Wednesday, March 20, 2013

Nelly Wartman

I have always been a little bit on the nervous side.  Hence the ulcerative colitis.  I’m also not much of a verbal sharer of information.  Hence the reason why I write.  I have a couple of journals with ramblings of a mad woman scattered throughout.  Unfortunately, my amazing husband knows this all too well.  I am fine talking, for a little bit, until I start to get uncomfortable and then I shut down.  I am a phenomenal wall builder.  For some reason I keep people at a steady arms-length distance from me.  Tony is the only person that has been able to break down the walls that I have put up for security, but unfortunately I always have brick and mortar in hand waiting. 

Not only am I a nervous Nelly, I’m also a worry wart.  Hello, nice to meet you, I’m Nelly Wartman.  Actually, I don’t like the way that sounds.  Amber Vasco sounds better.  This is where things get funky - being a nervous Nelly, worry wart that doesn’t like to share information.  It’s almost stuck in my head, deep in my subconscious.  I actually don’t even know that I am stressed out until my body tells me.  And let me tell you, my body is screaming.

When I get stressed out, my stomach acts up and I have issues sleeping.  Sleeping becomes almost a daunting task.  I can go to sleep just fine.  Leave me on the couch under a blanket once it’s dark and I can be asleep in 15 minutes.  The problem is staying asleep.  I will wake up to go to the bathroom, hearing something outside, moving to get in a more comfortable position, being thirsty - the list is long.  I wake up and stay awake. 

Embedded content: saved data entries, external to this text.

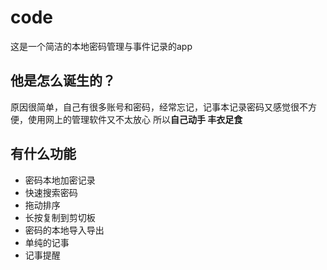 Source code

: # code
这是一个简洁的本地密码管理与事件记录的app

## 他是怎么诞生的？
原因很简单，自己有很多账号和密码，经常忘记，记事本记录密码又感觉很不方便，使用网上的管理软件又不太放心
所以**自己动手 丰衣足食**


## 有什么功能
* 密码本地加密记录
* 快速搜索密码
* 拖动排序
* 长按复制到剪切板
* 密码的本地导入导出
* 单纯的记事
* 记事提醒
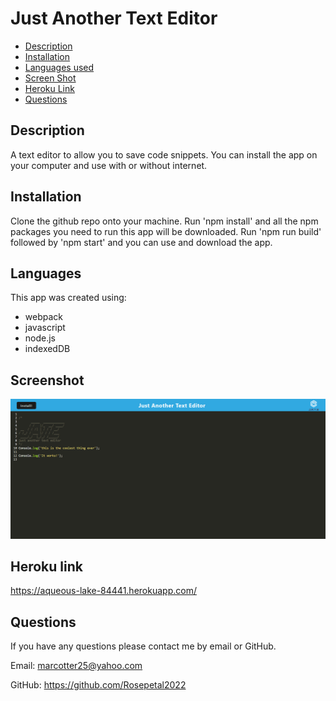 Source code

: # Just Another Text Editor

  * [Description](#description)
  * [Installation](#installation)
  * [Languages used](#languages)
  * [Screen Shot](#screenshot)
  * [Heroku Link](#heroku-link)
  * [Questions](#email)
  
  
  ## Description 

  A text editor to allow you to save code snippets. You can install the app on your computer and use with or without internet. 

  ## Installation

  Clone the github repo onto your machine. Run 'npm install' and all the npm packages you need to run this app will be downloaded. Run 'npm run build' followed by 'npm start' and you can use and download the app. 

  ## Languages

  This app was created using:
  
  * webpack
  * javascript
  * node.js
  * indexedDB

  ## Screenshot
  ![This is an image](./client/src/images/JATE.png)

  ## Heroku link

  https://aqueous-lake-84441.herokuapp.com/


  ## Questions

  If you have any questions please contact me by email or GitHub.

  Email: marcotter25@yahoo.com

  GitHub: https://github.com/Rosepetal2022

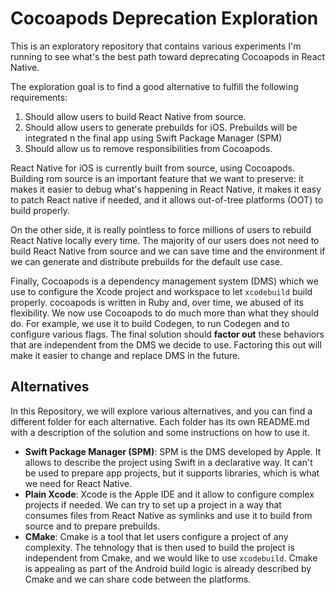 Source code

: # Cocoapods Deprecation Exploration

This is an exploratory repository that contains various experiments I'm running to see what's the best path toward deprecating Cocoapods in React Native.

The exploration goal is to find a good alternative to fulfill the following requirements:
1. Should allow users to build React Native from source.
2. Should allow users to generate prebuilds for iOS. Prebuilds will be integrated n the final app using Swift Package Manager (SPM)
3. Should allow us to remove responsibilities from Cocoapods.

React Native for iOS is currently built from source, using Cocoapods. Building rom source is an important feature that we want to preserve: it makes it easier to debug what's happening in React Native, it makes it easy to patch React native if needed, and it allows out-of-tree platforms (OOT) to build properly.

On the other side, it is really pointless to force millions of users to rebuild React Native locally every time. The majority of our users does not need to build React Native from source and we can save time and the environment if we can generate and distribute prebuilds for the default use case.

Finally, Cocoapods is a dependency management system (DMS) which we use to configure the Xcode project and workspace to let `xcodebuild` build properly. cocoapods is written in Ruby and, over time, we abused of its flexibility. We now use Cocoapods to do much more than what they should do. For example, we use it to build Codegen, to run Codegen and to configure various flags. The final solution should **factor out** these behaviors that are independent from the DMS we decide to use. Factoring this out will make it easier to change and replace DMS in the future.

## Alternatives

In this Repository, we will explore various alternatives, and you can find a different folder for each alternative. Each folder has its own README.md with a description of the solution and some instructions on how to use it.

- **Swift Package Manager (SPM)**: SPM is the DMS developed by Apple. It allows to describe the project using Swift in a declarative way. It can't be used to prepare app projects, but it supports libraries, which is what we need for React Native.
- **Plain Xcode**: Xcode is the Apple IDE and it allow to configure complex projects if needed. We can try to set up a project in a way that consumes files from React Native as symlinks and use it to build from source and to prepare prebuilds.
- **CMake**: Cmake is a tool that let users configure a project of any complexity. The tehnology that is then used to build the project is independent from Cmake, and we would like to use `xcodebuild`. Cmake is appealing as part of the Android build logic is already described by Cmake and we can share code between the platforms.

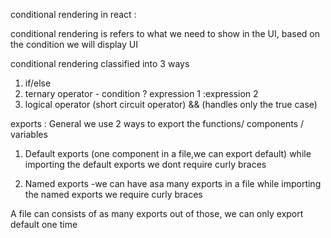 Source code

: conditional rendering in react :

conditional rendering is refers to what we need to show in the UI, based on the condition we will display UI


conditional rendering classified into 3 ways

1. if/else
2. ternary operator - condition ? expression 1 :expression 2
3. logical operator (short circuit operator) && (handles only the true case)


exports :
General we use 2 ways to export the functions/ components / variables

1. Default exports (one component in a file,we can export default)
while importing the default exports we dont require curly braces 

2. Named exports -we can have asa many exports in a file
while importing the named exports we  require curly braces 


A file can consists of as many exports out of those, we can only export default one time  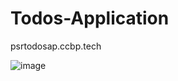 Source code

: # Todos-Application

psrtodosap.ccbp.tech

![image](https://github.com/user-attachments/assets/a3aae061-35ef-4ceb-9e62-b0b0b89aa6cb)

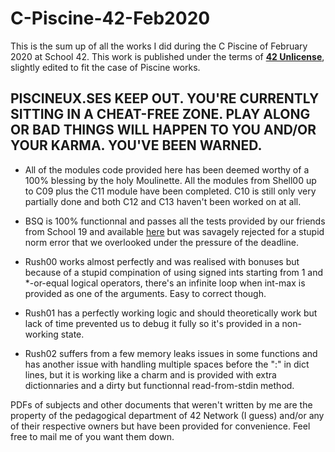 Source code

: # C-Piscine-42-Feb2020

This is the sum up of all the works I did during the C Piscine of February 2020 at School 42.
This work is published under the terms of **[42 Unlicense](https://github.com/gcamerli/42unlicense)**, slightly edited to fit the case of Piscine works.

## __PISCINEUX.SES KEEP OUT. YOU'RE CURRENTLY SITTING IN A CHEAT-FREE ZONE. PLAY ALONG OR BAD THINGS WILL HAPPEN TO YOU AND/OR YOUR KARMA. YOU'VE BEEN WARNED.__

* All of the modules code provided here has been deemed worthy of a 100% blessing by the holy Moulinette. All the modules from Shell00 up to C09 plus the C11 module have been completed. C10 is still only very partially done and both C12 and C13 haven't been worked on at all.

* BSQ is 100% functionnal and passes all the tests provided by our friends from School 19 and available [here](https://github.com/YuuK10/BSQ-tests) but was savagely rejected for a stupid norm error that we overlooked under the pressure of the deadline.

* Rush00 works almost perfectly and was realised with bonuses but because of a stupid compination of using signed ints starting from 1 and *-or-equal logical operators, there's an infinite loop when int-max is provided as one of the arguments. Easy to correct though.

* Rush01 has a perfectly working logic and should theoretically work but lack of time prevented us to debug it fully so it's provided in a non-working state.

* Rush02 suffers from a few memory leaks issues in some functions and has another issue with handling multiple spaces before the ":" in dict lines, but it is working like a charm and is provided with extra dictionnaries and a dirty but functionnal read-from-stdin method.

PDFs of subjects and other documents that weren't written by me are the property of the pedagogical department of 42 Network (I guess) and/or any of their respective owners but have been provided for convenience. Feel free to mail me of you want them down.

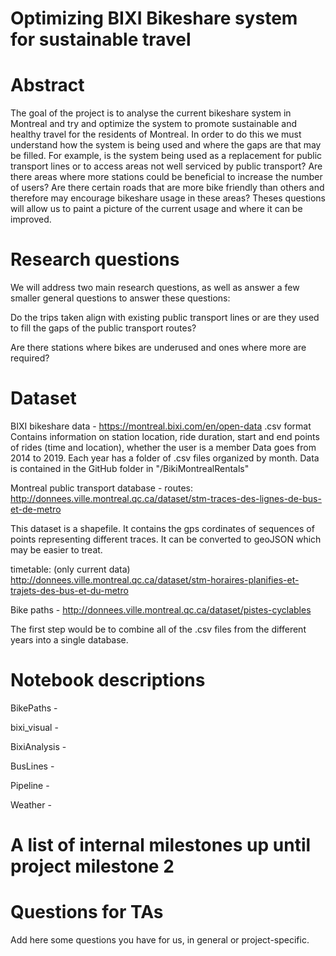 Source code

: # Optimizing BIXI Bikeshare system for sustainable travel

# Abstract
The goal of the project is to analyse the current bikeshare system in Montreal and try and optimize the system to promote sustainable and healthy travel for the residents of Montreal. In order to do this we must understand how the system is being used and where the gaps are that may be filled. For example, is the system being used as a replacement for public transport lines or to access areas not well serviced by public transport? Are there areas where more stations could be beneficial to increase the number of users? Are there certain roads that are more bike friendly than others and therefore may encourage bikeshare usage in these areas? Theses questions will allow us to paint a picture of the current usage and where it can be improved. 

# Research questions
We will address two main research questions, as well as answer a few smaller general questions to answer these questions:

Do the trips taken align with existing public transport lines or are they used to fill the gaps of the public transport routes?

Are there stations where bikes are underused and ones where more are required?

# Dataset

BIXI bikeshare data - 
https://montreal.bixi.com/en/open-data
.csv format
Contains information on station location, ride duration, start and end points of rides (time and location), whether the user is a member
Data goes from 2014 to 2019. Each year has a folder of .csv files organized by month. Data is contained in the GitHub folder in "/BikiMontrealRentals"



Montreal public transport database - 
routes:
http://donnees.ville.montreal.qc.ca/dataset/stm-traces-des-lignes-de-bus-et-de-metro

This dataset is a shapefile. It contains the gps cordinates of sequences of points representing different traces. It can be converted to geoJSON which may be easier to treat.

timetable: (only current data)
http://donnees.ville.montreal.qc.ca/dataset/stm-horaires-planifies-et-trajets-des-bus-et-du-metro

Bike paths - http://donnees.ville.montreal.qc.ca/dataset/pistes-cyclables

The first step would be to combine all of the .csv files from the different years into a single database. 

# Notebook descriptions
BikePaths - 

bixi_visual - 

BixiAnalysis - 

BusLines - 

Pipeline - 

Weather - 

# A list of internal milestones up until project milestone 2


# Questions for TAs
Add here some questions you have for us, in general or project-specific.
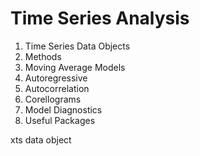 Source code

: Time Series Analysis
================================
1. Time Series Data Objects
2. Methods
3. Moving Average Models
4. Autoregressive 
5. Autocorrelation
6. Corellograms
7. Model Diagnostics
8. Useful Packages


xts data object

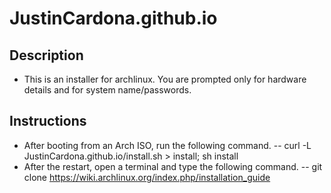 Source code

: # JustinCardona.github.io

## Description
- This is an installer for archlinux. You are prompted only for hardware details and for system name/passwords.

## Instructions
- After booting from an Arch ISO, run the following command.
-- curl -L JustinCardona.github.io/install.sh > install; sh install
- After the restart, open a terminal and type the following command.
-- git clone 
https://wiki.archlinux.org/index.php/installation_guide
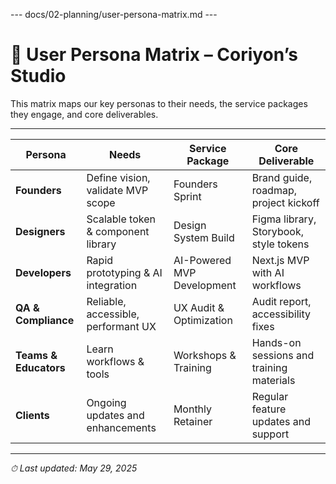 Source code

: --- docs/02-planning/user-persona-matrix.md ---
# 👥 User Persona Matrix – Coriyon’s Studio

This matrix maps our key personas to their needs, the service packages they engage, and core deliverables.

---

| Persona             | Needs                                     | Service Package           | Core Deliverable                          |
| ------------------- | ----------------------------------------- | ------------------------- | ----------------------------------------- |
| **Founders**        | Define vision, validate MVP scope         | Founders Sprint           | Brand guide, roadmap, project kickoff     |
| **Designers**       | Scalable token & component library        | Design System Build       | Figma library, Storybook, style tokens    |
| **Developers**      | Rapid prototyping & AI integration        | AI-Powered MVP Development| Next.js MVP with AI workflows             |
| **QA & Compliance** | Reliable, accessible, performant UX       | UX Audit & Optimization   | Audit report, accessibility fixes         |
| **Teams & Educators** | Learn workflows & tools                 | Workshops & Training      | Hands-on sessions and training materials  |
| **Clients**         | Ongoing updates and enhancements          | Monthly Retainer          | Regular feature updates and support       |

---

_⏱ Last updated: May 29, 2025_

The first couple of days it’s fine.  It’s an annoyance, but I can deal with it.  Once it extends past 3-4 days is when it also extends past the annoyance category.  Once I’m awake, I’m not really thinking of anything other than going back to sleep.  Although, my subconscious is like Marianas Trench.  Really fucking deep.  The last couple of weeks have been terrible on my REM cycles.  I don’t think that I’ve had any.  There are no “shiny, happy people holding hands”.  Both my dad and father-in-law have given me some muscle relaxers and those don’t do anything except make my muscles like Jell-O while I am lying in bed trying to force myself to sleep.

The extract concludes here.